Already during the first month that this project was running numerous letters and emails were received from individuals who wanted to share their borderline experiences with us. More than 60 letters or messages have to date been sent to the project. The sheer amount of material that has arrived, without prompting, was totally unexpected. Some texts have been short vignettes, others up to 50 hand written pages. Many of these messages conclude with a note of thanks to the project that research is finally being done on this issue. When mentioning the subject of this research project to neighbours, relatives and friends, more often than not, they will mention that someone they know or they themselves have had experiences of this nature. It is as if the flood gates have been opened. Much of this knowledge has already been silenced in families or simply never told due to the teller fearing stigmatisation. Valuable experiences have been lost; often swept aside as the ravings of mad people. And, indeed, one of the aims of this interdisciplinary project is to empirically collect, employ and investigate knowledge and theories on the human mind that have been overlooked. These spontaneously sent in stories attests to the fact that conducting research on this issue is long overdue and of vital importance for our understanding of the human mind.

 Previous historical and cross-cultural research indicates that various cultures maintain diverse theories about the human mind and that this is knowledge that is still largely excluded from investigation within modern sciences. This is knowledge that matters to those individuals that have atypical, supernatural experiences, but often, in the world of science, knowledge of this nature lacks evidence to back up the claim that it is real.  The core question is; who has the authority to define what is legitimate? Why are certain types of evidence or knowledge considered more legitimate than others?

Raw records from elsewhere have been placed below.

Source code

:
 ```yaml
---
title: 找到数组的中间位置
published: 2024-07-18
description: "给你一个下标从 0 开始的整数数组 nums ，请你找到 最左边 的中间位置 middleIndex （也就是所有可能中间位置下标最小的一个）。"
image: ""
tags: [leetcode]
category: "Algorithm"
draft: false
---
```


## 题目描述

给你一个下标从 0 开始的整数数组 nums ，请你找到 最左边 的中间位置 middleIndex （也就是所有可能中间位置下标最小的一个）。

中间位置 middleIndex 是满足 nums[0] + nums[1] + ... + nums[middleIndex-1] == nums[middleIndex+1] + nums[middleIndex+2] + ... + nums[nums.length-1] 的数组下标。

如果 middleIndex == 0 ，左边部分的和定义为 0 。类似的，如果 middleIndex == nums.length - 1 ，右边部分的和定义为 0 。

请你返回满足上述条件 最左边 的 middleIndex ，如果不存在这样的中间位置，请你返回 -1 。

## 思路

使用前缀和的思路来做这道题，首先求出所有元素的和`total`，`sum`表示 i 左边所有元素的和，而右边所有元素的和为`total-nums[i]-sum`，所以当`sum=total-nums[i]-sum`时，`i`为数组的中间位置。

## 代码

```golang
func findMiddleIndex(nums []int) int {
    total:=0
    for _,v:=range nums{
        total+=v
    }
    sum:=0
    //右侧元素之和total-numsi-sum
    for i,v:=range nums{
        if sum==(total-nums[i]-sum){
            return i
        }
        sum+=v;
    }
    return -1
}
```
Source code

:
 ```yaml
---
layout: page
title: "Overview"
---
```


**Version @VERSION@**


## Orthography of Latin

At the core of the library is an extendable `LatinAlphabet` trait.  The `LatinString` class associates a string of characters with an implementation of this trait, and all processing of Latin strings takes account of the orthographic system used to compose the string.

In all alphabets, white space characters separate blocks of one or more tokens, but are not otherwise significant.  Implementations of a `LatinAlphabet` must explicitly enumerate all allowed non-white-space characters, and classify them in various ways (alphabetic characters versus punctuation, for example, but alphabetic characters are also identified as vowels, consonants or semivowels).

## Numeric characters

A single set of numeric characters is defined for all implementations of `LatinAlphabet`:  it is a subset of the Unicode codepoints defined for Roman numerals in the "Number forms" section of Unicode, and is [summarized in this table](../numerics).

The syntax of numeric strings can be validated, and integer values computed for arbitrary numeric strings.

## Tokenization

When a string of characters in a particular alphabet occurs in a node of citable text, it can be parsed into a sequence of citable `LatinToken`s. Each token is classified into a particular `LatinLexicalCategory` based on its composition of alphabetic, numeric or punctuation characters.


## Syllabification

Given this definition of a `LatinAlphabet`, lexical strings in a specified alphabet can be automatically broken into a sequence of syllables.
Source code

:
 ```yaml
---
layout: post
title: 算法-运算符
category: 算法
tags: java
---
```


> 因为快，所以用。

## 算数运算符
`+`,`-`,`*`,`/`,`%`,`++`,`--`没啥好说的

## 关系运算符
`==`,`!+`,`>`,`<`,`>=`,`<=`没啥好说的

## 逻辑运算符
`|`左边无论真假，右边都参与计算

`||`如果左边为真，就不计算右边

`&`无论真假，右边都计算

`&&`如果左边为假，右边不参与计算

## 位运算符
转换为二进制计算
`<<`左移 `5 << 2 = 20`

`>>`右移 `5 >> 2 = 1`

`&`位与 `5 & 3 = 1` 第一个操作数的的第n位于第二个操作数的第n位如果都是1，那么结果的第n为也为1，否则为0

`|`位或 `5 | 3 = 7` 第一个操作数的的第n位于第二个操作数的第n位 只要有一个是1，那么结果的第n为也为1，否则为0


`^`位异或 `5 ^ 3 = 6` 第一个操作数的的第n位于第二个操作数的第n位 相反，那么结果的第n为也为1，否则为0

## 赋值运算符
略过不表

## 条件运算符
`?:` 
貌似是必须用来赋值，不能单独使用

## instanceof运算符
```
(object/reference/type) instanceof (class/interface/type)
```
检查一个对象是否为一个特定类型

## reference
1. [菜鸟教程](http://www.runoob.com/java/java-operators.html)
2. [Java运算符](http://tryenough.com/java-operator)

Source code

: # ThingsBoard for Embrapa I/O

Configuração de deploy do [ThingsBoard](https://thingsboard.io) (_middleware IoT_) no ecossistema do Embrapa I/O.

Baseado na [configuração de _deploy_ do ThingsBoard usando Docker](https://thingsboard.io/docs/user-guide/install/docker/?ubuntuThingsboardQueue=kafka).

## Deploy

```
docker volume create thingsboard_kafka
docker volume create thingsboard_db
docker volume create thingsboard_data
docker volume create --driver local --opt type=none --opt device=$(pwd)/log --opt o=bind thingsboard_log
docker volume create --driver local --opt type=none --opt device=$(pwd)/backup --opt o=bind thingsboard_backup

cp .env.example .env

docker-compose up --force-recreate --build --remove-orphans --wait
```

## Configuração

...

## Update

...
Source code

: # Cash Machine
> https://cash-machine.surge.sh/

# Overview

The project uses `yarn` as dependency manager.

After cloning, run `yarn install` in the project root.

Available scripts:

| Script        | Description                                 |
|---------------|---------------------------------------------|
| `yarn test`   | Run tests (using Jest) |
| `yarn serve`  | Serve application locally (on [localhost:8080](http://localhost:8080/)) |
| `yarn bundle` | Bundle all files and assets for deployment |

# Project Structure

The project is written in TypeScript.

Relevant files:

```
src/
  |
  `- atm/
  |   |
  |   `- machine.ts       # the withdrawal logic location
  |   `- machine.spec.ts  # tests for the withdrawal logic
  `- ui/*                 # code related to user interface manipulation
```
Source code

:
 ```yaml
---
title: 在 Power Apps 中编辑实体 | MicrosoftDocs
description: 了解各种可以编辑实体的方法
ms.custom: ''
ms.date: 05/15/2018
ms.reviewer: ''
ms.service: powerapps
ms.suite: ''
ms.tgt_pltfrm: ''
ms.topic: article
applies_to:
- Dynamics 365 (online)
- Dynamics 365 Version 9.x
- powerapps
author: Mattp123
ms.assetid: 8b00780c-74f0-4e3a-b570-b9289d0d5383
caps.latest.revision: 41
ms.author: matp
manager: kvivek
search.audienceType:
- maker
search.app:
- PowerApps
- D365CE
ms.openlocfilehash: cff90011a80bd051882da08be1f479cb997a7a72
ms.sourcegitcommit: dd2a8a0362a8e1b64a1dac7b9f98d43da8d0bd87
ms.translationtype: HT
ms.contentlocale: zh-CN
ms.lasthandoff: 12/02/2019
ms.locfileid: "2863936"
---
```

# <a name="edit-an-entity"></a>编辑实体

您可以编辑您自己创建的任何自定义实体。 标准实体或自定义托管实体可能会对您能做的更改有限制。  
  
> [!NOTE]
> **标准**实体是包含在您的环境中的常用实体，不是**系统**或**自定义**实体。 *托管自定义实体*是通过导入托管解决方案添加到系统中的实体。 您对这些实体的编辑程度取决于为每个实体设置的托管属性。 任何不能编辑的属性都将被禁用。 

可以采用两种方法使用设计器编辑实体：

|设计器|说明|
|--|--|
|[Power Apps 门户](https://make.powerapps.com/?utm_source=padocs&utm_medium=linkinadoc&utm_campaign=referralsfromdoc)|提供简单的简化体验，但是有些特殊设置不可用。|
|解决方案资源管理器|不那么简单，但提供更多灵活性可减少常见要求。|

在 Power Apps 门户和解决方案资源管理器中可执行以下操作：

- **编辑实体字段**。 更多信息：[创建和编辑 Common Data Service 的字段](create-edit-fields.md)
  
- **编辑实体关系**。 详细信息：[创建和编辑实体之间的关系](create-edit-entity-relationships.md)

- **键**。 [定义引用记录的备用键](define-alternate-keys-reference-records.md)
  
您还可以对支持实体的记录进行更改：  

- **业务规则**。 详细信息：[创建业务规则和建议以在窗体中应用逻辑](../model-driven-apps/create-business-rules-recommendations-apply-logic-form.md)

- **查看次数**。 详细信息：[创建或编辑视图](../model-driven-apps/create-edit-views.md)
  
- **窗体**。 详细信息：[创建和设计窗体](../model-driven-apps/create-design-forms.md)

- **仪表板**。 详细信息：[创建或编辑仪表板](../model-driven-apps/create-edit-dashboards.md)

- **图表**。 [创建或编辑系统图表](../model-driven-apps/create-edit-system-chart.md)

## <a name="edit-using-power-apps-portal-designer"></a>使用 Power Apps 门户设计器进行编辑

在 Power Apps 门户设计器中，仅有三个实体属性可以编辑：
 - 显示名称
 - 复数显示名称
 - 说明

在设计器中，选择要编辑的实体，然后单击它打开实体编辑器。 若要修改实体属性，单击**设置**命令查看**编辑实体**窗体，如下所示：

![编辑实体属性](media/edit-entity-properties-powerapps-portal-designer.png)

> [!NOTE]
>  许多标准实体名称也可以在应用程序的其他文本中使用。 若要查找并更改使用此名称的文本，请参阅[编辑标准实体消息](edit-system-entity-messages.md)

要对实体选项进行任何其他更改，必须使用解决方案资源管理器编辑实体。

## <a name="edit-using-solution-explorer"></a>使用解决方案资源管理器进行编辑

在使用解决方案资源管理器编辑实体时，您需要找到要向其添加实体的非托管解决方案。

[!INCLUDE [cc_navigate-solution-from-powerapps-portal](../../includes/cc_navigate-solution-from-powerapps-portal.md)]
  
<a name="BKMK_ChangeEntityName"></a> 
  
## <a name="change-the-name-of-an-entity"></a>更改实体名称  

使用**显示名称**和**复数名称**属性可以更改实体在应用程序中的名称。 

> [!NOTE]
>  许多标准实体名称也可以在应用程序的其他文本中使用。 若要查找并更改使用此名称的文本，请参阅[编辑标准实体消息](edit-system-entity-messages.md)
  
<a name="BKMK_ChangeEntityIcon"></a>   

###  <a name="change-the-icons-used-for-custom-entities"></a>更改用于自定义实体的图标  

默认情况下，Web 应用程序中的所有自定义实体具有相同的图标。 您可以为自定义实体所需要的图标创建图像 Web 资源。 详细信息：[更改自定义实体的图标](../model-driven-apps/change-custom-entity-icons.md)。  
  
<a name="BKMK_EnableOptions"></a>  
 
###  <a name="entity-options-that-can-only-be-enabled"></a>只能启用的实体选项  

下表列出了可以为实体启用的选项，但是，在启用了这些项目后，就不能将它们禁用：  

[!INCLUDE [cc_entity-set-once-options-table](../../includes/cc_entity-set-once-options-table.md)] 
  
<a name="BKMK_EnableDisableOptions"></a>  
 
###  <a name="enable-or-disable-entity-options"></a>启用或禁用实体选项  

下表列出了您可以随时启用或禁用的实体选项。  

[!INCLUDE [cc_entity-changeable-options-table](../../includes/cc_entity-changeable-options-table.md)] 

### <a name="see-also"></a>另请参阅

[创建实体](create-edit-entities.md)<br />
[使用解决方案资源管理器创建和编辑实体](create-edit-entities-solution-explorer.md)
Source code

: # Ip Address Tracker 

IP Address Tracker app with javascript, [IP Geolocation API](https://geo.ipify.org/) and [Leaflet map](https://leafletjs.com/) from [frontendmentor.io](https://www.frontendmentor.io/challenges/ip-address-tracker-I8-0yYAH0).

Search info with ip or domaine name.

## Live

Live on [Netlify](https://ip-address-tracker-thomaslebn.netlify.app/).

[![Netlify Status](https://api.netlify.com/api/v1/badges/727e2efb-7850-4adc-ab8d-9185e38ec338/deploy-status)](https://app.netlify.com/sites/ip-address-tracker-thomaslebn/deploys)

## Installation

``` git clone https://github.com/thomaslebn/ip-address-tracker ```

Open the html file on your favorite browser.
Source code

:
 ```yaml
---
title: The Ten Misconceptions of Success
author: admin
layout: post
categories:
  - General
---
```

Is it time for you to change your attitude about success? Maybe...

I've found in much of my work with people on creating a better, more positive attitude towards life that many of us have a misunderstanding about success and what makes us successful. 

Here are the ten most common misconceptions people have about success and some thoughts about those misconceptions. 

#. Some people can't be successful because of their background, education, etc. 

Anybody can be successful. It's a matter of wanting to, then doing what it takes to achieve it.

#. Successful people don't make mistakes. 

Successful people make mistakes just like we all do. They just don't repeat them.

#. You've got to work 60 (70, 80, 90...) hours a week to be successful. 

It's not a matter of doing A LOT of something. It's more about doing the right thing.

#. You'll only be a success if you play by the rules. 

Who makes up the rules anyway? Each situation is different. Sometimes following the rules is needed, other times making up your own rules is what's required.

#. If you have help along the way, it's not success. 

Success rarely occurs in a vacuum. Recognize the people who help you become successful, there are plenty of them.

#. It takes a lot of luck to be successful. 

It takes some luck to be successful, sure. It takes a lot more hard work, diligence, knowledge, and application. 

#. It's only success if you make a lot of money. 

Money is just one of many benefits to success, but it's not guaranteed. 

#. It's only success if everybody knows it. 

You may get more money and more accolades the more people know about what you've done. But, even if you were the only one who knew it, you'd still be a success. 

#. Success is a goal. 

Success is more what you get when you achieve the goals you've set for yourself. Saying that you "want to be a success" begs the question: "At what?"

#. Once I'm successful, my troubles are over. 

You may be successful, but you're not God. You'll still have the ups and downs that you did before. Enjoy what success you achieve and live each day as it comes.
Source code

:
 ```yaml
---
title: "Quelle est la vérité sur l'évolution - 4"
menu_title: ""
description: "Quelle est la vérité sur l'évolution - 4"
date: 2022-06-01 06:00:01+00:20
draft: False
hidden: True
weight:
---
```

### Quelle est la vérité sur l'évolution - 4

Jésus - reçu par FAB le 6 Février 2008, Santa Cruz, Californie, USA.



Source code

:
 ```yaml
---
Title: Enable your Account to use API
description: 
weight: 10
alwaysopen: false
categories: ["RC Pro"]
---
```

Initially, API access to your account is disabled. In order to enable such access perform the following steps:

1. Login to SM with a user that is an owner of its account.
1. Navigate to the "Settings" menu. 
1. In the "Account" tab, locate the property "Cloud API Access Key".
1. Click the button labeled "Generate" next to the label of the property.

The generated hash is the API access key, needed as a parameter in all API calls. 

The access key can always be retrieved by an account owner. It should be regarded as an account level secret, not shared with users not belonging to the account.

 The exclusion of knowledge from below is what Michel Foucault in his book Discipline and Punish: the birth of a prison (1975) calls subjugated knowledge. Shortly defined it is; ‘local, discontinuous, disqualified, illegitimate knowledges’ that are considered to be ‘beneath the required level of cognition or scientificity’. Power is realised and knowledge is placed in a subordinate position through discourses. There is a tug-of-war between discourses; they interact with each other, but also influence who can speak, what can be said and when it can be said.  Certain discourses dominate over others because they favour versions of social reality that justify existing social structures and power relations. Foucault (1975) reminds us that those in society, who validate what is true and what is false, are given a great amount of authority. The danger is that it may lead to the production of alleged truths.

 Why, then, do we need to listen to the out-of-the-ordinary experiences of ordinary people? The answer simply is because they lack the power to place their concerns on the agenda in a world where positivistic scientific evidence has an increasingly hegemonic position. As researchers we can validate their knowledge and aid them in taking part in the co-production of knowledge.  How to go about this? The starting point is an open mind and curiosity regarding phenomena that seem to lack a clear scientific definition. Besides, the lack of a scientific definition does not diminish the degree of truth. To those who have these extraordinary experiences they are real and true.

 The need to tell one’s story points to how there is a body of information out there to be tapped, recorded and seriously discussed. Is it not high time we take these experiences into consideration? We believe they can make valuable contributions to our knowledge of the mind and of how human consciousness works. From an ethical standpoint it will, thus, become necessary to negotiate what counts as evidence.